> **PROBLEM DESCRIPTION**
Below are the records; count the lines in which "briggs" occurs and report only that number.
Start of TASK DATA
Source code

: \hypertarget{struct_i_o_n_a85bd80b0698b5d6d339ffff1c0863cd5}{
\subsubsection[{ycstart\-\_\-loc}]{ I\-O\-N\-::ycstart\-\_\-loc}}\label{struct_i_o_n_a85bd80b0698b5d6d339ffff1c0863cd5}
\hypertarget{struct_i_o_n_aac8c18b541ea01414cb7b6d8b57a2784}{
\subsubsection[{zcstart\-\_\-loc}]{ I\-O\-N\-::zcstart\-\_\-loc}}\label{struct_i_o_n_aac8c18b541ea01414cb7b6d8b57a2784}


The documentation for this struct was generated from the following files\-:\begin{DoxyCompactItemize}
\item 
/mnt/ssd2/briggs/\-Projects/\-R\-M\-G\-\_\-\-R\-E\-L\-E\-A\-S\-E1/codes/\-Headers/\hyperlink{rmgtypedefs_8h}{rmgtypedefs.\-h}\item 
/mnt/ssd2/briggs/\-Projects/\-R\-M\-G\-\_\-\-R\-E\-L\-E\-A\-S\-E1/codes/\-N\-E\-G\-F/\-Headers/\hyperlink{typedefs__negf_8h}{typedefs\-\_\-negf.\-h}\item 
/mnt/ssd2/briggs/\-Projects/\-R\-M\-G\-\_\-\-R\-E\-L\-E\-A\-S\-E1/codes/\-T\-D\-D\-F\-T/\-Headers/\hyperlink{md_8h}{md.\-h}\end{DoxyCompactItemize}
End of TASK DATA
> **RESULT FOR THIS EXERCISE**
3